**TASK DIRECTIONS:**
Every record must be retyped as it stands.
= = =
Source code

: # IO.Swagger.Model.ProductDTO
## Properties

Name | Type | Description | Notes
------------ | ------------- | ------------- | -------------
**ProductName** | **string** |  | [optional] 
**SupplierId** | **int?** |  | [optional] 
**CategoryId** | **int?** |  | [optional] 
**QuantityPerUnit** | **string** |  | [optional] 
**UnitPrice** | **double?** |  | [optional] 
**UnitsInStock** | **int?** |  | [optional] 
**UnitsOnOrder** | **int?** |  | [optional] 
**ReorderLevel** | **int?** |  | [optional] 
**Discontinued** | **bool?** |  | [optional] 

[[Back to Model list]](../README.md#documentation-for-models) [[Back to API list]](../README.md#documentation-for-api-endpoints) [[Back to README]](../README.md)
= = =
**TASK RESPONSE:**
Source code

: # IO.Swagger.Model.ProductDTO
## Properties

Name | Type | Description | Notes
------------ | ------------- | ------------- | -------------
**ProductName** | **string** |  | [optional] 
**SupplierId** | **int?** |  | [optional] 
**CategoryId** | **int?** |  | [optional] 
**QuantityPerUnit** | **string** |  | [optional] 
**UnitPrice** | **double?** |  | [optional] 
**UnitsInStock** | **int?** |  | [optional] 
**UnitsOnOrder** | **int?** |  | [optional] 
**ReorderLevel** | **int?** |  | [optional] 
**Discontinued** | **bool?** |  | [optional] 

[[Back to Model list]](../README.md#documentation-for-models) [[Back to API list]](../README.md#documentation-for-api-endpoints) [[Back to README]](../README.md)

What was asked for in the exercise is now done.